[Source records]
# # # # # # #

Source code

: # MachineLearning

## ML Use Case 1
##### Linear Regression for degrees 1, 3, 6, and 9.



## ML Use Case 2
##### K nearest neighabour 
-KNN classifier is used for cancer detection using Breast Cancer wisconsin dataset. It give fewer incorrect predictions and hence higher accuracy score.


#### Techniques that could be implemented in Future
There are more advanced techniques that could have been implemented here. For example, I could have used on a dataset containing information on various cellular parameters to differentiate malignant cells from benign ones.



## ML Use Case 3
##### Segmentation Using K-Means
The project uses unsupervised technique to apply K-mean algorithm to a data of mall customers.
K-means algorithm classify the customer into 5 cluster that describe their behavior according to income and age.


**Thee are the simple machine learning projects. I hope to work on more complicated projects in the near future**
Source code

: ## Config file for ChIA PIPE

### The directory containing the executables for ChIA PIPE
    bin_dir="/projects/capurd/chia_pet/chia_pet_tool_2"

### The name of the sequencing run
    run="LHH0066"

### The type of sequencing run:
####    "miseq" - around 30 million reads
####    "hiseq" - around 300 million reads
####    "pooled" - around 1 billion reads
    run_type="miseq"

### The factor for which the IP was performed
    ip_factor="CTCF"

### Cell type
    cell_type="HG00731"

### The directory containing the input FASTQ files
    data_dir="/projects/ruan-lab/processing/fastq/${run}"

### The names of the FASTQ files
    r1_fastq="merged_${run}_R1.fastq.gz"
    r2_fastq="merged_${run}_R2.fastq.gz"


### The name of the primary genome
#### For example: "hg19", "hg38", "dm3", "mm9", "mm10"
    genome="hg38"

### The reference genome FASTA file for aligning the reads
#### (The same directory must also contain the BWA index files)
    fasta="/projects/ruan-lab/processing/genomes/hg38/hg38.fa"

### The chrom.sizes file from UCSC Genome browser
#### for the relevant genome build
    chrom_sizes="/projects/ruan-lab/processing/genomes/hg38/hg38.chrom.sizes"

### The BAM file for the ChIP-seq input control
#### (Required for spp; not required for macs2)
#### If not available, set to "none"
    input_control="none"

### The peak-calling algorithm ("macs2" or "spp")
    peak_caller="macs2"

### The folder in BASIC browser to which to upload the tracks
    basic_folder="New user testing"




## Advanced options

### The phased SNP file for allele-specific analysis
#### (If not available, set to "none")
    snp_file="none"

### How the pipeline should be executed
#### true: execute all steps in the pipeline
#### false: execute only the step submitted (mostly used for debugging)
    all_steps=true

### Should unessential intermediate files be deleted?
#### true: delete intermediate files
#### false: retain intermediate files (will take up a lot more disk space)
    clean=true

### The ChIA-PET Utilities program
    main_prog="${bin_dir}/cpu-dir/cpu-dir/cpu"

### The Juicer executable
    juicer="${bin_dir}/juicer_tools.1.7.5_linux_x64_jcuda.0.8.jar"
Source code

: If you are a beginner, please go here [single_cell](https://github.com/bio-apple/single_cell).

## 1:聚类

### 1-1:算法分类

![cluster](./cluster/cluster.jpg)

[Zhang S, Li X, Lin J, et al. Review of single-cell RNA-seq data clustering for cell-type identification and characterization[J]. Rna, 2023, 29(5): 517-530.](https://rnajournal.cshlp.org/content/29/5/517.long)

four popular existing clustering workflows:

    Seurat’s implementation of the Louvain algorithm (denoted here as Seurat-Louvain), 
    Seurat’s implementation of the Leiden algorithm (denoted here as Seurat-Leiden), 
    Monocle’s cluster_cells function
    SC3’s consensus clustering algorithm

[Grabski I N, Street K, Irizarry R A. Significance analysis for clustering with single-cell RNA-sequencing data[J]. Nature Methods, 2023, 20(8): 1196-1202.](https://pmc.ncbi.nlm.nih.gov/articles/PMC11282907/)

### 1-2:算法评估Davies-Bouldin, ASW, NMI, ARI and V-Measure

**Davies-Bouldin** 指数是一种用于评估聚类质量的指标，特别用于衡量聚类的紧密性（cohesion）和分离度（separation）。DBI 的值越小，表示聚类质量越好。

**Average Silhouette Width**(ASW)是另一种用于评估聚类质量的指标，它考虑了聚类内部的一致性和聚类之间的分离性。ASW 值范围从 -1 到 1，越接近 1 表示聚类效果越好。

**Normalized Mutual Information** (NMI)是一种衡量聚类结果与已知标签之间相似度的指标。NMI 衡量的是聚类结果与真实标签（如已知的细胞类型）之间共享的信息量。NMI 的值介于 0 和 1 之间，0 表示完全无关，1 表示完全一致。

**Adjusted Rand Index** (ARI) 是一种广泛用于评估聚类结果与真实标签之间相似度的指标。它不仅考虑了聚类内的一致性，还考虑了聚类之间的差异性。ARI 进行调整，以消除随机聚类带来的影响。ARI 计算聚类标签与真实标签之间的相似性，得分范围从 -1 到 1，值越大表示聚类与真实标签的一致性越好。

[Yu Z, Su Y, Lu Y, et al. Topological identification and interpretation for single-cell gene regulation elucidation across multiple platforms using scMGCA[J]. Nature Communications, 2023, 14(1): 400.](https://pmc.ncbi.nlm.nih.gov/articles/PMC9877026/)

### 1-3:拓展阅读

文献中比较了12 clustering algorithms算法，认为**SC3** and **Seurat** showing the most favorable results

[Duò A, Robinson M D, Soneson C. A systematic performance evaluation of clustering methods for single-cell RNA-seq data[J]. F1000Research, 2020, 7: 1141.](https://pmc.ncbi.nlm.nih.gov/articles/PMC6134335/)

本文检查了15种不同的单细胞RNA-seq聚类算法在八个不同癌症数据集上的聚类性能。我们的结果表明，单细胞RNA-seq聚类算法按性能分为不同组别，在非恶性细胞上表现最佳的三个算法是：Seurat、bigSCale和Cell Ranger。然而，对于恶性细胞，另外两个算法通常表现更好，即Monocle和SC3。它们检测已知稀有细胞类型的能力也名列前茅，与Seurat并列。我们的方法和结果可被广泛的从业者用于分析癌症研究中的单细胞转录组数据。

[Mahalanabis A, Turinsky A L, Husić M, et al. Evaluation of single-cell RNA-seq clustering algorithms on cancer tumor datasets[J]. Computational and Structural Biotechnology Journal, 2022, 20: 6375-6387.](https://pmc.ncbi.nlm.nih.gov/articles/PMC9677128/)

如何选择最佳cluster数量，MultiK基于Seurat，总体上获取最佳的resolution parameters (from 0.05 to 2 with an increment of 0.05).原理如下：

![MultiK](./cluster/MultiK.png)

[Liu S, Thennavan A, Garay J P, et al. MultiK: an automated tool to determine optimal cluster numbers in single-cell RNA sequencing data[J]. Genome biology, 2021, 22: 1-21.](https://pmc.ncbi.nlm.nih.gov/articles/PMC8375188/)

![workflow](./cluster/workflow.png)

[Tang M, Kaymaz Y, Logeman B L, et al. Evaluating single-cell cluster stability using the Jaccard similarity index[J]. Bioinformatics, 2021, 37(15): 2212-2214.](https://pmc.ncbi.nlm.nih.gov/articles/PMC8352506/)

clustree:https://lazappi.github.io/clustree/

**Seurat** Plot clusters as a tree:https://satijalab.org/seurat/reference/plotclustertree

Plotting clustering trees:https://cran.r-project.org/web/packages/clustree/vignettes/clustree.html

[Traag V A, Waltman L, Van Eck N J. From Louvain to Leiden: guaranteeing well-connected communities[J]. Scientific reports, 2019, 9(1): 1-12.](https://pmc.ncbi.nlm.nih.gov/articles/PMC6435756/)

# # # # # # #

### Work task:
Your answer should be the lines above that contain the word "containing", copied out.

### Finished task:
There are more advanced techniques that could have been implemented here. For example, I could have used on a dataset containing information on various cellular parameters to differentiate malignant cells from benign ones.
### The directory containing the executables for ChIA PIPE
### The directory containing the input FASTQ files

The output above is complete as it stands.